In 1751 Pietro Longhi painted this portrait (now in the Ca' Rezzonico museum, Venice) of the rhinoceros, Clara, brought to the Venice Carnevale that year. He depicted the animal, eating quietly, indifferent to its owner (carrying the animal's horn which had rubbed off) and to the masked and other spectators in the casotto behind it.
Nearly three centuries' later the rhinoceros returns to Venice in the form of a symposium, Beauty and the Beast: Venice and the Rhino, on 24 November and an accompanying exhibition, Rhinoceros: Luxury's Fragile Frontier, 24 November-21 December, both at the Palazzo Contarini Polignac and both under the overall curation and organization of Catherine Kovesi.

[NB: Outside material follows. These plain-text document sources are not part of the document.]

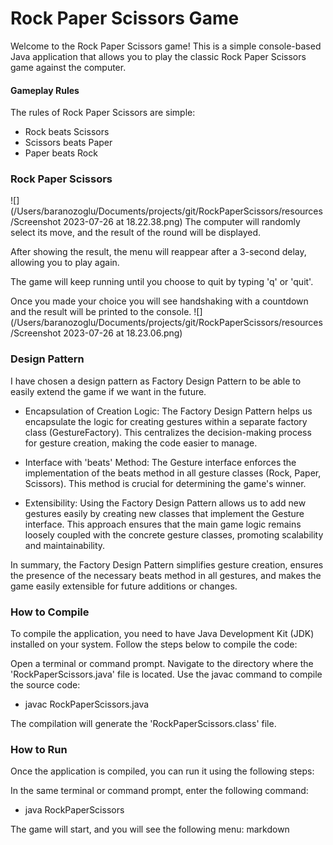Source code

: # Rock Paper Scissors Game

Welcome to the Rock Paper Scissors game! This is a simple console-based Java application that allows you to play the
classic Rock Paper Scissors game against the computer.

#### Gameplay Rules

The rules of Rock Paper Scissors are simple:

- Rock beats Scissors
- Scissors beats Paper
- Paper beats Rock

### Rock Paper Scissors

![](/Users/baranozoglu/Documents/projects/git/RockPaperScissors/resources/Screenshot 2023-07-26 at 18.22.38.png)
The computer will randomly select its move, and the result of the round will be displayed.

After showing the result, the menu will reappear after a 3-second delay, allowing you to play again.

The game will keep running until you choose to quit by typing 'q' or 'quit'.

Once you made your choice you will see handshaking with a countdown and the result will be printed to the console.
![](/Users/baranozoglu/Documents/projects/git/RockPaperScissors/resources/Screenshot 2023-07-26 at 18.23.06.png)

### Design Pattern

I have chosen a design pattern as Factory Design Pattern to be able to easily extend the game if we want in the future.

- Encapsulation of Creation Logic: The Factory Design Pattern helps us encapsulate the logic for creating gestures
  within a separate factory class (GestureFactory). This centralizes the decision-making process for gesture creation,
  making the code easier to manage.

- Interface with 'beats' Method: The Gesture interface enforces the implementation of the beats method in all gesture
  classes (Rock, Paper, Scissors). This method is crucial for determining the game's winner.

- Extensibility: Using the Factory Design Pattern allows us to add new gestures easily by creating new classes that
  implement the Gesture interface. This approach ensures that the main game logic remains loosely coupled with the
  concrete gesture classes, promoting scalability and maintainability.

In summary, the Factory Design Pattern simplifies gesture creation, ensures the presence of the necessary beats method
in all gestures, and makes the game easily extensible for future additions or changes.

### How to Compile

To compile the application, you need to have Java Development Kit (JDK) installed on your system. Follow the steps below
to compile the code:

Open a terminal or command prompt.
Navigate to the directory where the 'RockPaperScissors.java' file is located.
Use the javac command to compile the source code:

- javac RockPaperScissors.java

The compilation will generate the 'RockPaperScissors.class' file.

### How to Run

Once the application is compiled, you can run it using the following steps:

In the same terminal or command prompt, enter the following command:

- java RockPaperScissors

The game will start, and you will see the following menu:
markdown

The exhibition title reveals the central theme. Both Venice and the rhinoceros are now luxury objects and both are threatened by the desire they evoke. The symposium brings together artists, conservationists, poets, writers, and historians to explore the unexpected intersections between these two endangered objects of luxury consumption. The exhibition presents the works of Gigi Bon and Shih Li Jen, two artists concerned about issues of fragility and identity in relation to their personal and wider worlds and that of the rhinoceros. Their scuptural creations will be framed against the background of a 'demand reduction' marketing campagin by wildlife warrior Lynn Johnson which targets the consumption of rhino horn. Points of reflection in the exhibition are provided by Canadian poet, Ronna Bloom, whose poems on Venice, the rhino, and fragility, were commissioned for the exhibition.